▸ WORK TO BE COMPLETED
Search the entries below. Return every line that has "CARDs" in it.

▸ MATERIAL PROVIDED

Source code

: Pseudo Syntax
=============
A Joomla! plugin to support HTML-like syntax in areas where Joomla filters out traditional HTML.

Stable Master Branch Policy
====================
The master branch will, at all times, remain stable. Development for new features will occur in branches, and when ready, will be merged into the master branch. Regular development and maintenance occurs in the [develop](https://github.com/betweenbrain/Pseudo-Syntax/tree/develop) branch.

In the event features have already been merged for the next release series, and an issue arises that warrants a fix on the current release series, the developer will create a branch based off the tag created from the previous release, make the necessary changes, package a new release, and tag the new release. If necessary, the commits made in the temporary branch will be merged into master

--

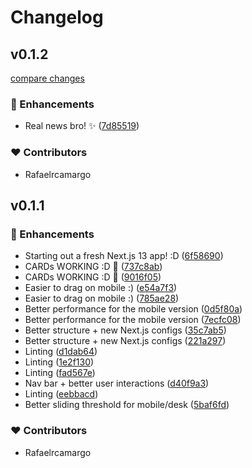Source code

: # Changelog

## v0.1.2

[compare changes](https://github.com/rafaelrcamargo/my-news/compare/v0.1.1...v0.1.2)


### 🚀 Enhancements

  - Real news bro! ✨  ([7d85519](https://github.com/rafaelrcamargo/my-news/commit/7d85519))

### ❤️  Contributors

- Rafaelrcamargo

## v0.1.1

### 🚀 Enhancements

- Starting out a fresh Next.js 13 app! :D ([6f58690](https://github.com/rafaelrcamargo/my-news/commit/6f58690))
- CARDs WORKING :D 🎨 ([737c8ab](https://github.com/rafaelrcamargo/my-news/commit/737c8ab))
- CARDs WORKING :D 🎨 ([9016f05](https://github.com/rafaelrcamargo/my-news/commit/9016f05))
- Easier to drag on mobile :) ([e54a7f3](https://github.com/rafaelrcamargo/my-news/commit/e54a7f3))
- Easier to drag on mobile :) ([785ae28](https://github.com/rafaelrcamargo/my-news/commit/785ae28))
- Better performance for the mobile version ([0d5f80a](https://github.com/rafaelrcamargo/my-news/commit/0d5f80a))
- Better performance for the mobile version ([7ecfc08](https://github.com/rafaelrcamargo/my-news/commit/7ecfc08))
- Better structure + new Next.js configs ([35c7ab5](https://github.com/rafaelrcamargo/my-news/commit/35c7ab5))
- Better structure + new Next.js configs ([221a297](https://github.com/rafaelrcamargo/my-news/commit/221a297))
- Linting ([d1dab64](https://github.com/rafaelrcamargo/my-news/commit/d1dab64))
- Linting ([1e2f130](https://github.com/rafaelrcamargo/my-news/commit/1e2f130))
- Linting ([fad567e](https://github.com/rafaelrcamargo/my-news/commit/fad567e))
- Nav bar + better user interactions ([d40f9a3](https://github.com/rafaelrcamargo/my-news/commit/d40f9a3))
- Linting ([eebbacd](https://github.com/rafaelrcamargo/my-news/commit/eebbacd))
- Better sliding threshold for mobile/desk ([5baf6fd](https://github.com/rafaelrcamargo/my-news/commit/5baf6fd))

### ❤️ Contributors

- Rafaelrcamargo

▸ EXPECTED ANSWER
- CARDs WORKING :D 🎨 ([737c8ab](https://github.com/rafaelrcamargo/my-news/commit/737c8ab))
- CARDs WORKING :D 🎨 ([9016f05](https://github.com/rafaelrcamargo/my-news/commit/9016f05))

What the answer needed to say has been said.